Bruce Bawer Robert Spencer

Bruce Bawer: Robert Spencer delivers another indispensable book ”The Complete Infidel’s Guide to Free Speech (and Its Enemies)”……


Robert is a national treasure…….

THE COMPLETE INFIDEL’S GUIDE TO FREE SPEECH (AND ITS ENEMIES)

Robert Spencer delivers another indispensable book.
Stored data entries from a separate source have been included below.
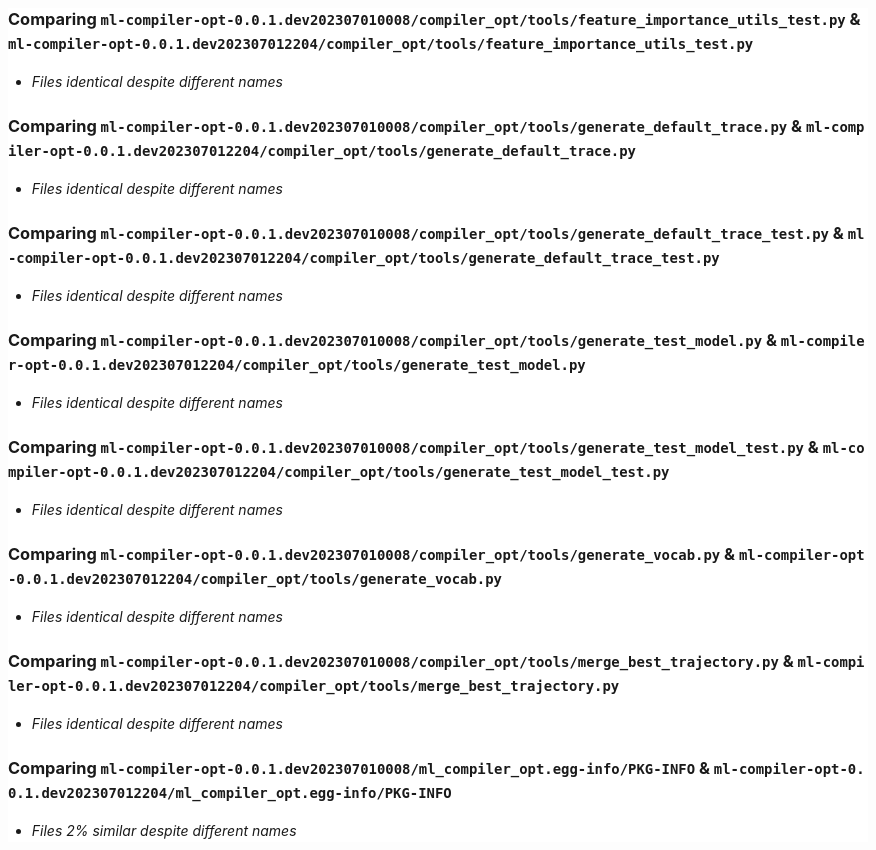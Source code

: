 ### Comparing `ml-compiler-opt-0.0.1.dev202307010008/compiler_opt/tools/feature_importance_utils_test.py` & `ml-compiler-opt-0.0.1.dev202307012204/compiler_opt/tools/feature_importance_utils_test.py`

 * *Files identical despite different names*

### Comparing `ml-compiler-opt-0.0.1.dev202307010008/compiler_opt/tools/generate_default_trace.py` & `ml-compiler-opt-0.0.1.dev202307012204/compiler_opt/tools/generate_default_trace.py`

 * *Files identical despite different names*

### Comparing `ml-compiler-opt-0.0.1.dev202307010008/compiler_opt/tools/generate_default_trace_test.py` & `ml-compiler-opt-0.0.1.dev202307012204/compiler_opt/tools/generate_default_trace_test.py`

 * *Files identical despite different names*

### Comparing `ml-compiler-opt-0.0.1.dev202307010008/compiler_opt/tools/generate_test_model.py` & `ml-compiler-opt-0.0.1.dev202307012204/compiler_opt/tools/generate_test_model.py`

 * *Files identical despite different names*

### Comparing `ml-compiler-opt-0.0.1.dev202307010008/compiler_opt/tools/generate_test_model_test.py` & `ml-compiler-opt-0.0.1.dev202307012204/compiler_opt/tools/generate_test_model_test.py`

 * *Files identical despite different names*

### Comparing `ml-compiler-opt-0.0.1.dev202307010008/compiler_opt/tools/generate_vocab.py` & `ml-compiler-opt-0.0.1.dev202307012204/compiler_opt/tools/generate_vocab.py`

 * *Files identical despite different names*

### Comparing `ml-compiler-opt-0.0.1.dev202307010008/compiler_opt/tools/merge_best_trajectory.py` & `ml-compiler-opt-0.0.1.dev202307012204/compiler_opt/tools/merge_best_trajectory.py`

 * *Files identical despite different names*

### Comparing `ml-compiler-opt-0.0.1.dev202307010008/ml_compiler_opt.egg-info/PKG-INFO` & `ml-compiler-opt-0.0.1.dev202307012204/ml_compiler_opt.egg-info/PKG-INFO`

 * *Files 2% similar despite different names*
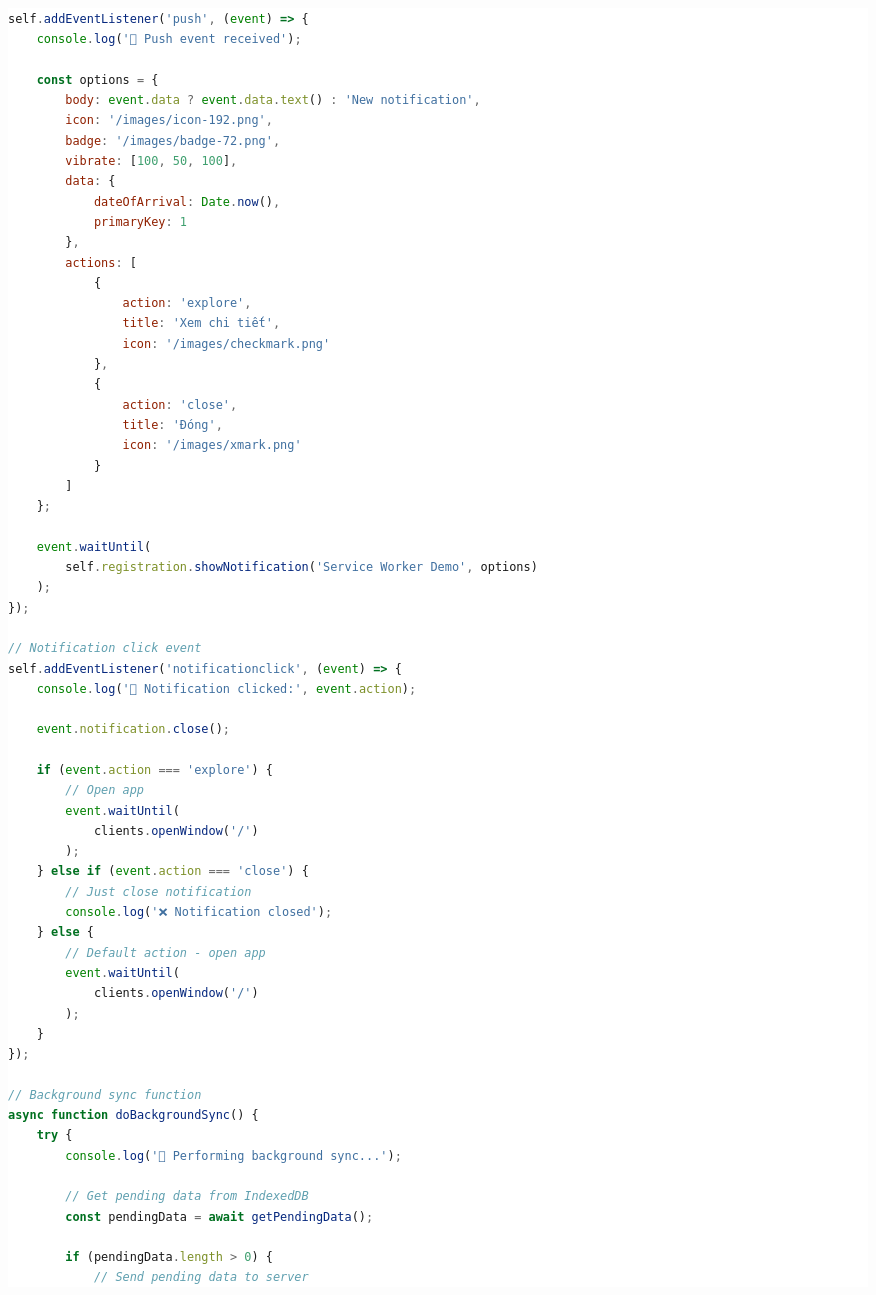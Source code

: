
 ```javascript
self.addEventListener('push', (event) => {
    console.log('📱 Push event received');
    
    const options = {
        body: event.data ? event.data.text() : 'New notification',
        icon: '/images/icon-192.png',
        badge: '/images/badge-72.png',
        vibrate: [100, 50, 100],
        data: {
            dateOfArrival: Date.now(),
            primaryKey: 1
        },
        actions: [
            {
                action: 'explore',
                title: 'Xem chi tiết',
                icon: '/images/checkmark.png'
            },
            {
                action: 'close',
                title: 'Đóng',
                icon: '/images/xmark.png'
            }
        ]
    };
    
    event.waitUntil(
        self.registration.showNotification('Service Worker Demo', options)
    );
});

// Notification click event
self.addEventListener('notificationclick', (event) => {
    console.log('🔔 Notification clicked:', event.action);
    
    event.notification.close();
    
    if (event.action === 'explore') {
        // Open app
        event.waitUntil(
            clients.openWindow('/')
        );
    } else if (event.action === 'close') {
        // Just close notification
        console.log('❌ Notification closed');
    } else {
        // Default action - open app
        event.waitUntil(
            clients.openWindow('/')
        );
    }
});

// Background sync function
async function doBackgroundSync() {
    try {
        console.log('🔄 Performing background sync...');
        
        // Get pending data from IndexedDB
        const pendingData = await getPendingData();
        
        if (pendingData.length > 0) {
            // Send pending data to server
```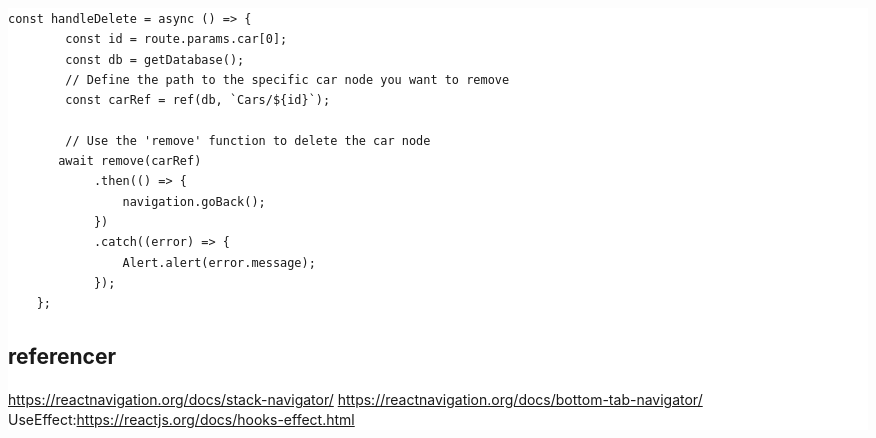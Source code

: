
```
const handleDelete = async () => {
        const id = route.params.car[0];
        const db = getDatabase();
        // Define the path to the specific car node you want to remove
        const carRef = ref(db, `Cars/${id}`);
        
        // Use the 'remove' function to delete the car node
       await remove(carRef)
            .then(() => {
                navigation.goBack();
            })
            .catch((error) => {
                Alert.alert(error.message);
            });
    };
```


## referencer
https://reactnavigation.org/docs/stack-navigator/
https://reactnavigation.org/docs/bottom-tab-navigator/
UseEffect:https://reactjs.org/docs/hooks-effect.html 

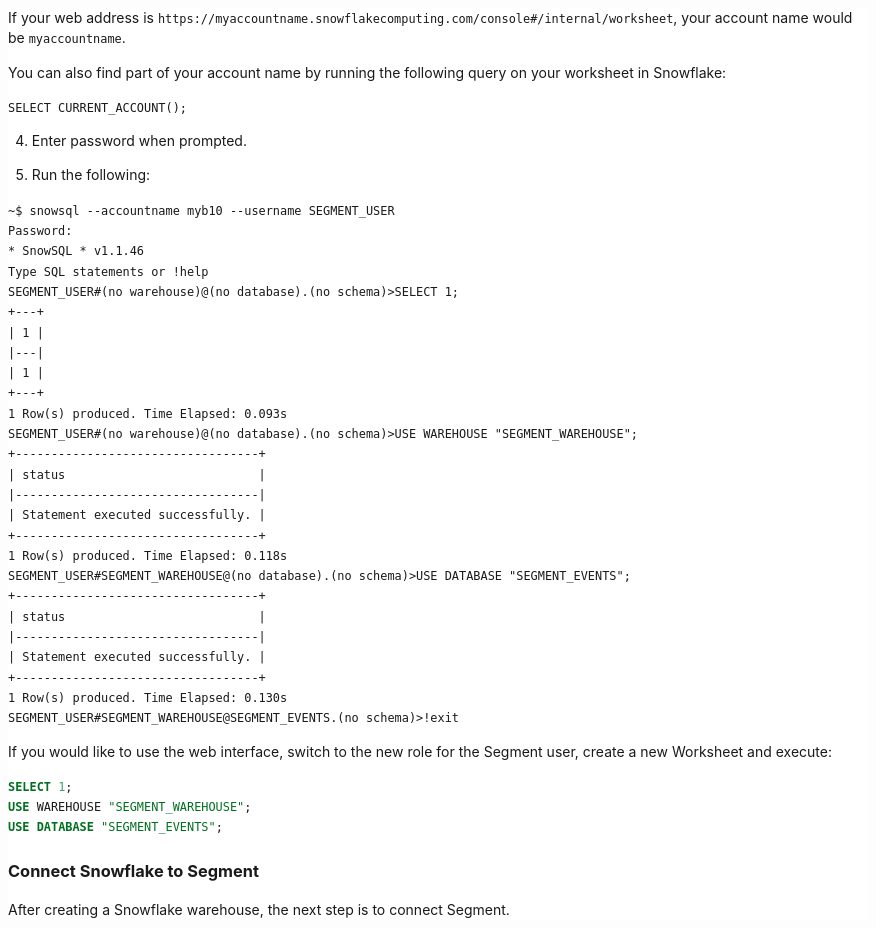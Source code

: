 If your web address is `https://myaccountname.snowflakecomputing.com/console#/internal/worksheet`, your account name would be `myaccountname`.


You can also find part of your account name by running the following query on your worksheet in Snowflake:

```
SELECT CURRENT_ACCOUNT();
```
4. Enter password when prompted.

5. Run the following:

```
~$ snowsql --accountname myb10 --username SEGMENT_USER
Password:
* SnowSQL * v1.1.46
Type SQL statements or !help
SEGMENT_USER#(no warehouse)@(no database).(no schema)>SELECT 1;
+---+
| 1 |
|---|
| 1 |
+---+
1 Row(s) produced. Time Elapsed: 0.093s
SEGMENT_USER#(no warehouse)@(no database).(no schema)>USE WAREHOUSE "SEGMENT_WAREHOUSE";
+----------------------------------+
| status                           |
|----------------------------------|
| Statement executed successfully. |
+----------------------------------+
1 Row(s) produced. Time Elapsed: 0.118s
SEGMENT_USER#SEGMENT_WAREHOUSE@(no database).(no schema)>USE DATABASE "SEGMENT_EVENTS";
+----------------------------------+
| status                           |
|----------------------------------|
| Statement executed successfully. |
+----------------------------------+
1 Row(s) produced. Time Elapsed: 0.130s
SEGMENT_USER#SEGMENT_WAREHOUSE@SEGMENT_EVENTS.(no schema)>!exit
```

If you would like to use the web interface, switch to the new role for the Segment user, create a new Worksheet and execute:

```sql
SELECT 1;
USE WAREHOUSE "SEGMENT_WAREHOUSE";
USE DATABASE "SEGMENT_EVENTS";
```

### Connect Snowflake to Segment

After creating a Snowflake warehouse, the next step is to connect Segment.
What would we do without Robert Spencer? In over a dozen definitive books, and on his invaluable Jihad Watch website, he has served as a one-man truth squad on the subject of Islam, providing readers with lucid, cogent accounts of the belief system itself, of the Koran, of jihad, and of the life of Muhammed. In Stealth Jihad (2008), he described the ways in which Islamic law is being forced upon America, subverting the nation’s constitutional freedoms in aggressive but peaceful and even, at times, seemingly reasonable ways. Now, in The Complete Infidel’s Guide to Free Speech (and Its Enemies), he looks at the same phenomenon from the other side – providing a compendious if not comprehensive history of the ways in which Western governments, media, and others in positions of authority have enabled stealth jihad and punished its critics.

 

Needless to say, it’s a depressing story. In my 2009 book Surrender, I told it up to that point – the Salman Rushdie fatwa, the murders of Pim Fortuyn and Theo van Gogh, the Danish cartoons. As it happens, Spencer kicks off his account with the cartoons, reminding us that the good guys (notably Danish Prime Minister Anders Fogh Rasmussen, who refused to discuss freedom of speech with Muslim ambassadors) were outnumbered by the bad guys (the UN’s Louise Arbour and Doudou Diène, the EU’s Javier Solana, and – surprise! – Bill Clinton, all of whom condemned the cartoons). Spencer then takes a long leap back – not to Rushdie, but all the way back to Muhammed, who himself, Spencer points out, initiated the time-honored Islamic practice of eliminating critics tout de suite. After each of several poets – among them Ka’b bin a’l-Ashraf, Abu Afak, and Asma bint Marwan – publicly mocked Islam, Muhammed, prefiguring Henry II, asked aloud, “Who will rid me of [insert poet’s name here]?” Each of these versifiers was promptly dispatched by one of his faithful followers. And a beloved Islamic custom was born.

 

Spencer doesn’t just focus on Islam. By way of demonstrating to American readers that they shouldn’t put too much faith in the indelible, rock-solid nature of the First Amendment, he harks back to the 1798 Sedition Act – under which several individuals were imprisoned for mocking then-President John Adams – and the 1917 Espionage Act, under which Socialist Party leaders were jailed for opposing the draft. History, warns Spencer, “shows that First Amendment protections of free speech are most likely to be curtailed in a time of serious and imminent threats to the nation.” Have we reached that point now? After all, look at the procedural encumbrances that have been placed on the Second Amendment in many jurisdictions. Who’s to say that the same can’t happen to the First?

 

More here.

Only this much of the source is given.